> [INSTRUCTIONS FOR THE TASK]:
Return each line of the listing that contains the string "back".
------------------------------------------------------------------------
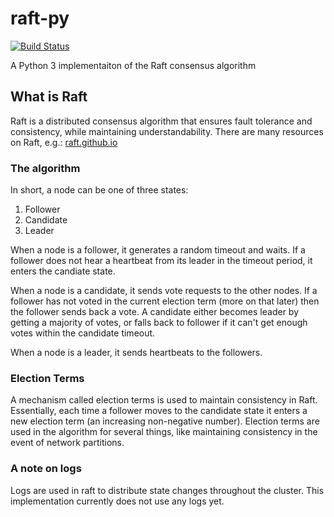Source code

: # raft-py
[![Build Status](https://travis-ci.com/mdmiller002/raft-py.svg?branch=master)](https://travis-ci.com/mdmiller002/raft-py)

A Python 3 implementaiton of the Raft consensus algorithm


## What is Raft
Raft is a distributed consensus algorithm that ensures fault tolerance
and consistency, while maintaining understandability. There are many
resources on Raft, e.g.: [raft.github.io](https://raft.github.io/)

### The algorithm
In short, a node can be one of three states:
1. Follower
2. Candidate
3. Leader

When a node is a follower, it generates a random timeout and waits.
If a follower does not hear a heartbeat from its leader in the timeout
period, it enters the candiate state.

When a node is a candidate, it sends vote requests to the other nodes.
If a follower has not voted in the current election term (more on that
later) then the follower sends back a vote. A candidate either becomes
leader by getting a majority of votes, or falls back to follower
if it can't get enough votes within the candidate timeout.

When a node is a leader, it sends heartbeats to the followers.

### Election Terms
A mechanism called election terms is used to maintain consistency
in Raft. Essentially, each time a follower moves to the candidate
state it enters a new election term (an increasing non-negative number).
Election terms are used in the algorithm for several things, like
maintaining consistency in the event of network partitions.

### A note on logs
Logs are used in raft to distribute state changes throughout the cluster.
This implementation currently does not use any logs yet.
------------------------------------------------------------------------
> [EXERCISE RESULT]:
later) then the follower sends back a vote. A candidate either becomes
leader by getting a majority of votes, or falls back to follower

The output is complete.